How to Keep Your Files Safe in S3 with Versioning
Warning! Your important files are at risk of being accidentally or maliciously overwritten or deleted and will be lost forever!
Join the DZone community and get the full member experience.
Join For FreeA new S3 bucket has versioning disabled by default. By enabling versioning, S3 will manage an unlimited amount of historical versions for your objects. Uploading an object will not overwrite but will instead create a new version. Deleting an object will not remove but will instead create a delete marker, which is a placeholder that enables S3 to keep track of deleted objects without actually removing the object.
This means that your files are safe because only the bucket owner can delete previous versions.
What’s the downside, you ask?
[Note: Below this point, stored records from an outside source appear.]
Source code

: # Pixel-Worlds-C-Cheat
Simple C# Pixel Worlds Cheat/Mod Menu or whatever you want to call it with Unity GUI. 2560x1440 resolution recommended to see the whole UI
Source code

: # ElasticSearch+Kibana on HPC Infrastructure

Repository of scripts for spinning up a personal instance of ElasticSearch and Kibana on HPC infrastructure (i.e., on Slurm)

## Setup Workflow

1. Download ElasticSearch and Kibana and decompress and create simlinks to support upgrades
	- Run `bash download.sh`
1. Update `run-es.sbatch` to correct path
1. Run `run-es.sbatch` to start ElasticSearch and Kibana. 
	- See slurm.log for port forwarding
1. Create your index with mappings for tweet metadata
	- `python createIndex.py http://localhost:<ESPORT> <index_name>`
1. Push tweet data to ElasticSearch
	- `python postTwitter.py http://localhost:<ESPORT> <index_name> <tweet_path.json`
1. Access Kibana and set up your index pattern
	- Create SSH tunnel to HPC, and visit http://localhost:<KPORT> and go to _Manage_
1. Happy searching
Cost!
AWS charges for every stored version, which can add up quickly depending on how frequently you are replacing and deleting existing objects.
Every time you delete an object, the object isn’t being removed; you will continue to pay storage costs for that object.
So how can I get the benefits of versioning while still keeping your costs down? The answer is lifecycle rules.
Using lifecycle rules, you can delete older versions after some time automatically (more on this later)
How to Enable Versioning for Your Bucket?
You can only enable versioning on the bucket level.
You can turn on versioning by accessing the S3 section in the AWS Console and performing the steps below:
-
Select the bucket from the list.
Tip: Enabling versioning is a pre-requisite to other S3 capabilities such as cross-region replication and object locking.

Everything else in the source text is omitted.